Why can't I add type constraints when implementing a module type?

Question

I was trying (just out of interest) to do this:

module type CAT = sig
  type ('a, 'b) t
  val id : ('a, 'a) t
  val (@) : ('b, 'c) t -> ('a, 'b) t -> ('a, 'c) t
end

module Lst = struct
  type ('a, 'b) t = 'a list constraint 'a = 'b
  let id = []
  let (@) = (@)
end

module L : CAT = Lst (* (error) *)

But I get:

   Type declarations do not match:
     type ('b, 'a) t = 'b list constraint 'a = 'b
   is not included in
     type ('a, 'b) t

Why isn't this safe? Everything that can see the concrete type can also see the constraint, so I don't think you could make something with a wrong type (e.g. call @ with a (string, int) t argument).

---

Update: to those saying that my module doesn't implement the signature because it requires the types to be the same, consider that the following (which just wraps the lists in a List variant) is accepted despite having the same behaviour:

module Lst = struct
  type ('a, 'b) t =
    List : 'a list  -> ('a, 'a) t

  let id = List []
  let (@) (type a) (type b) (type c) (a:(b, c) t) (b:(a, b) t) : (a, c) t =
    match a, b with
    | List a, List b -> List (a @ b)
end

Answer 1

The example can be reduced to the type definition alone:

module type S =
sig
  type ('a, 'b) t
end

module M =
struct
  type ('a, 'b) t = 'a list constraint 'a = 'b
end

As Jeffrey already pointed out, M is not of type S, because it allows fewer applications of t: according to signature S, the type (int, string) t would be perfectly legal (it is well-formed), but M does not allow this type ((int, string) M.t is not a legal type, because it violates the explicit constraint).

All that is completely independent from the question whether the type is actually inhabited, i.e., whether you can construct values of the type. In your second example, the module makes the respective type well-formed, though it is uninhabited. Uninhabited types are legal, however, and sometimes even useful (see e.g. the concept of phantom types).

Answer 2

The type signature CAT is more general than the type of the Lst module. You need to put the type constraint on the abstract type too, i.e. type ('a, 'b) t constraint 'a = 'b.

This gives us the following:

module type CAT = sig
  type ('a, 'b) t constraint 'a = 'b
  val id : ('a, 'a) t
  val (@) : ('b, 'c) t -> ('a, 'b) t -> ('a, 'c) t
end

which is printed as follows by the toplevel, showing a single type variable in the signature of (@):

module type CAT = 
  sig
    type ('b, 'a) t constraint 'a = 'b                                          
    val id : ('a, 'a) t
    val ( @ ) : ('c, 'c) t -> ('c, 'c) t -> ('c, 'c) t
  end

Error messages of the form "type x is not included in type y" refer to types or module types as specifications of sets of possible values, hence the use of the term "included".

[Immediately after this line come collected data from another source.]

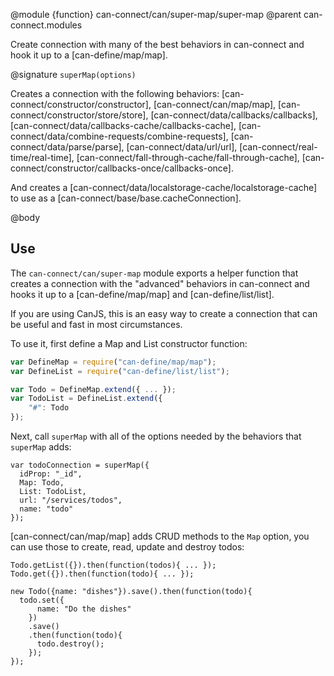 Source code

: @module {function} can-connect/can/super-map/super-map
@parent can-connect.modules

Create connection with many of the best behaviors in can-connect and hook it up to
a [can-define/map/map].

@signature `superMap(options)`

  Creates a connection with the following behaviors: [can-connect/constructor/constructor],
  [can-connect/can/map/map],
  [can-connect/constructor/store/store],
  [can-connect/data/callbacks/callbacks],
  [can-connect/data/callbacks-cache/callbacks-cache],
  [can-connect/data/combine-requests/combine-requests],
  [can-connect/data/parse/parse],
  [can-connect/data/url/url],
  [can-connect/real-time/real-time],
  [can-connect/fall-through-cache/fall-through-cache],
  [can-connect/constructor/callbacks-once/callbacks-once].

  And creates a [can-connect/data/localstorage-cache/localstorage-cache] to use as a [can-connect/base/base.cacheConnection].

@body

## Use

The `can-connect/can/super-map` module exports a helper function that creates a connection
with the "advanced" behaviors in can-connect and hooks it up to a [can-define/map/map]
and [can-define/list/list].

If you are using CanJS, this is an easy way to create a connection that can be useful and
fast in most circumstances.

To use it, first define a Map and List constructor function:

```js
var DefineMap = require("can-define/map/map");
var DefineList = require("can-define/list/list");

var Todo = DefineMap.extend({ ... });
var TodoList = DefineList.extend({
	"#": Todo
});
```

Next, call `superMap` with all of the options needed by the behaviors that `superMap` adds:

```
var todoConnection = superMap({
  idProp: "_id",
  Map: Todo,
  List: TodoList,
  url: "/services/todos",
  name: "todo"
});
```

[can-connect/can/map/map] adds CRUD methods to the `Map` option, you can use those to create,
read, update and destroy todos:

```
Todo.getList({}).then(function(todos){ ... });
Todo.get({}).then(function(todo){ ... });

new Todo({name: "dishes"}).save().then(function(todo){
  todo.set({
      name: "Do the dishes"
    })
    .save()
    .then(function(todo){
      todo.destroy();
    });
});
```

In the case of a module implementation (Lst), we have a module type for it. Applying a signature (module type CAT) to a module is only allowed if that signature is as specialized (equal set) or more specialized (strict subset) than the original signature of the module.

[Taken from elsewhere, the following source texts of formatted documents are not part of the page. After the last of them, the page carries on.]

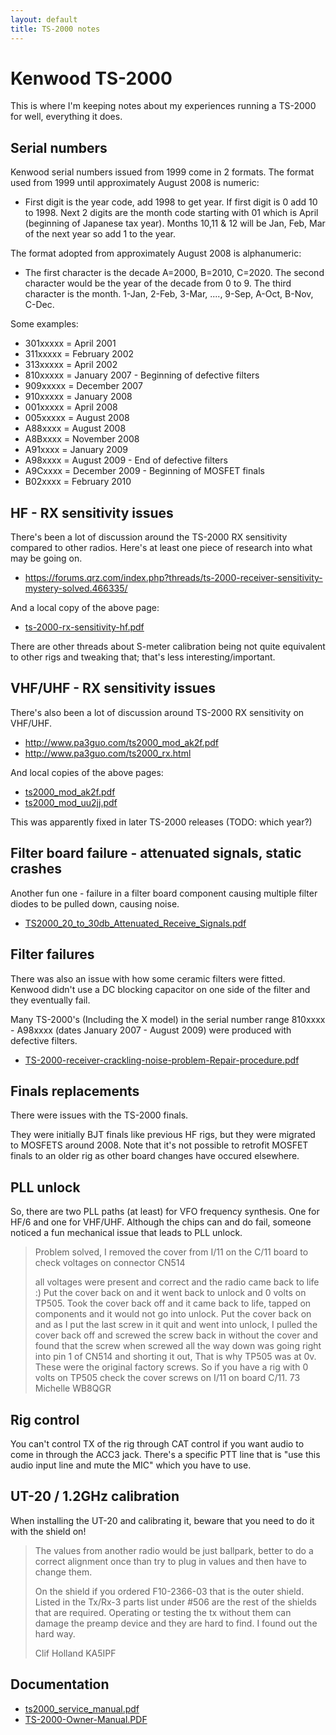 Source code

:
 ```yaml
---
layout: default
title: TS-2000 notes
---
```


# Kenwood TS-2000

This is where I'm keeping notes about my experiences running a TS-2000
for well, everything it does.

## Serial numbers

Kenwood serial numbers issued from 1999 come in 2 formats. The format used from 1999 until approximately August 2008 is numeric:

 * First digit is the year code, add 1998 to get year. If first digit
   is 0 add 10 to 1998. Next 2 digits are the month code starting with
   01 which is April (beginning of Japanese tax year).
   Months 10,11 & 12 will be Jan, Feb, Mar of the next year so add 1 to the year.
 
The format adopted from approximately August 2008 is alphanumeric:

* The first character is the decade A=2000, B=2010, C=2020.
  The second character would be the year of the decade from 0 to 9.
  The third character is the month. 1-Jan, 2-Feb, 3-Mar, ...., 9-Sep, A-Oct, B-Nov, C-Dec.

Some examples:

 * 301xxxxx = April 2001
 * 311xxxxx = February 2002 
 * 313xxxxx = April 2002 
 * 810xxxxx = January 2007 - Beginning of defective filters
 * 909xxxxx = December 2007 
 * 910xxxxx = January 2008 
 * 001xxxxx = April 2008 
 * 005xxxxx = August 2008
 * A88xxxx = August 2008
 * A8Bxxxx = November 2008
 * A91xxxx = January 2009
 * A98xxxx = August 2009 - End of defective filters
 * A9Cxxxx = December 2009 - Beginning of MOSFET finals
 * B02xxxx = February 2010

## HF - RX sensitivity issues

There's been a lot of discussion around the TS-2000 RX sensitivity compared to other radios.
Here's at least one piece of research into what may be going on.

 * <https://forums.qrz.com/index.php?threads/ts-2000-receiver-sensitivity-mystery-solved.466335/>

And a local copy of the above page:

 * [ts-2000-rx-sensitivity-hf.pdf](ts-2000-rx-sensitivity-hf.pdf)

There are other threads about S-meter calibration being not quite equivalent
to other rigs and tweaking that; that's less interesting/important.

## VHF/UHF - RX sensitivity issues

There's also been a lot of discussion around TS-2000 RX sensitivity on VHF/UHF.

 * <http://www.pa3guo.com/ts2000_mod_ak2f.pdf>
 * <http://www.pa3guo.com/ts2000_rx.html>

And local copies of the above pages:

 * [ts2000_mod_ak2f.pdf](ts2000_mod_ak2f.pdf)
 * [ts2000_mod_uu2jj.pdf](ts2000_mod_uu2jj.pdf)

This was apparently fixed in later TS-2000 releases (TODO: which year?)

## Filter board failure - attenuated signals, static crashes

Another fun one - failure in a filter board component causing multiple filter
diodes to be pulled down, causing noise.

* [TS2000_20_to_30db_Attenuated_Receive_Signals.pdf](TS2000_20_to_30db_Attenuated_Receive_Signals.pdf)

## Filter failures

There was also an issue with how some ceramic filters were fitted.
Kenwood didn't use a DC blocking capacitor on one side of the filter
and they eventually fail.

Many TS-2000's (Including the X model) in the serial number range 810xxxx - A98xxxx
(dates January 2007 - August 2009) were produced with defective filters.

* [TS-2000-receiver-crackling-noise-problem-Repair-procedure.pdf](TS-2000-receiver-crackling-noise-problem-Repair-procedure.pdf)

## Finals replacements

There were issues with the TS-2000 finals.

They were initially BJT finals like previous HF rigs, but they were migrated
to MOSFETS around 2008.  Note that it's not possible to retrofit MOSFET finals
to an older rig as other board changes have occured elsewhere.

## PLL unlock

So, there are two PLL paths (at least) for VFO frequency synthesis.
One for HF/6 and one for VHF/UHF.  Although the chips can and do fail,
someone noticed a fun mechanical issue that leads to PLL unlock.

> Problem solved, I removed the cover from I/11 on the C/11 board to check voltages on connector CN514
>
> all voltages were present and correct and the radio came back to life :) Put the cover back on and it went back to unlock and 0 volts on TP505. Took the cover back off and it came back to life, tapped on components and it would not go into unlock. Put the cover back on and as I put the last screw in it quit and went into unlock, I pulled the cover back off and screwed the screw back in without the cover and found that the screw when screwed all the way down was going right into pin 1 of CN514 and shorting it out, That is why TP505 was at 0v.
> These were the original factory screws. So if you have a rig with 0 volts on TP505 check the cover screws on I/11 on board C/11.
> 73
> Michelle
> WB8QGR

## Rig control

You can't control TX of the rig through CAT control if you want audio to come
in through the ACC3 jack.  There's a specific PTT line that is "use this audio
input line and mute the MIC" which you have to use.

## UT-20 / 1.2GHz calibration

When installing the UT-20 and calibrating it, beware that you need to do
it with the shield on!

> The values from another radio would be just ballpark, better to do a 
> correct alignment once than try to plug in values and then have to 
> change them.
>
> On the shield if you ordered F10-2366-03 that is the outer shield. 
> Listed in the Tx/Rx-3 parts list under #506 are the rest of the shields 
> that are required. Operating or testing the tx without them can damage 
> the preamp device and they are hard to find. I found out the hard way.
>
> Clif Holland KA5IPF

## Documentation

* [ts2000_service_manual.pdf](ts2000_service_manual.pdf)
* [TS-2000-Owner-Manual.PDF](TS-2000-Owner-Manual.PDF)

One can write module X : sig val f : unit -> unit end = struct let f x = x end but not module X : sig val f : 'a -> 'a end = struct let f () = () end. The latter gives the following error:

Error: Signature mismatch:
       Modules do not match:
       sig val f : unit -> unit end                                           
       is not included in
         sig val f : 'a -> 'a end
       Values do not match:
         val f : unit -> unit
       is not included in
         val f : 'a -> 'a

This is different than placing type constraints on certain expressions, in which case the constraint is a mask to be applied (a set to intersect with) rather than a subset. For example it is fine to write let f : unit -> 'a = fun x -> x even though f's signature ends up being unit -> unit, a strict subset - or subtype - of unit -> 'a.